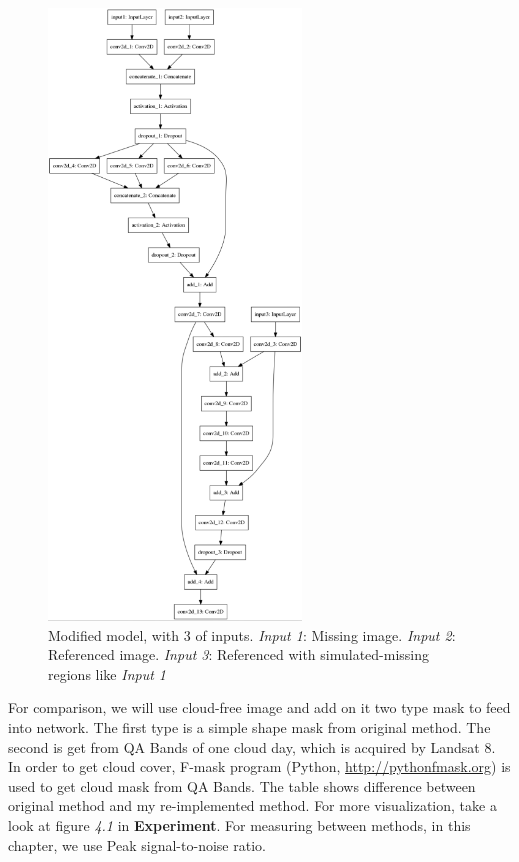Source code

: \begin{figure}[h!tb]
	\clearpage{}
	\centering
	\includegraphics[width=0.6\textwidth]{figures/modifiedModel.png}
	\caption{Modified model, with 3 of inputs. \textit{Input 1}: Missing image. \textit{Input 2}: Referenced image. \textit{Input 3}: Referenced with simulated-missing regions like \textit{Input 1}}
	\label{fig:modifiedModel}
\end{figure}	

For comparison, we will use cloud-free image and add on it two type mask to feed into network. The first type is a simple shape mask from original method. The second is get from QA Bands of one cloud day, which is acquired by Landsat 8. In order to get cloud cover, F-mask program (Python, \href{http://pythonfmask.org}{http://pythonfmask.org}) is used to get cloud mask from QA Bands. The table shows difference between original method and my re-implemented method. For more visualization, take a look at figure \textit{4.1} in \textbf{Experiment}. For measuring between methods, in this chapter, we use Peak signal-to-noise ratio.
------------------------------------
• [Assigned task]
Reproduce all of the material exactly, apart from the pictures.

• [Solution to the problem]
Source code

: \begin{figure}[h!tb]
	\clearpage{}
	\centering
	\includegraphics[width=0.6\textwidth]{figures/modifiedModel.png}
	\caption{Modified model, with 3 of inputs. \textit{Input 1}: Missing image. \textit{Input 2}: Referenced image. \textit{Input 3}: Referenced with simulated-missing regions like \textit{Input 1}}
	\label{fig:modifiedModel}
\end{figure}	

For comparison, we will use cloud-free image and add on it two type mask to feed into network. The first type is a simple shape mask from original method. The second is get from QA Bands of one cloud day, which is acquired by Landsat 8. In order to get cloud cover, F-mask program (Python, \href{http://pythonfmask.org}{http://pythonfmask.org}) is used to get cloud mask from QA Bands. The table shows difference between original method and my re-implemented method. For more visualization, take a look at figure \textit{4.1} in \textbf{Experiment}. For measuring between methods, in this chapter, we use Peak signal-to-noise ratio.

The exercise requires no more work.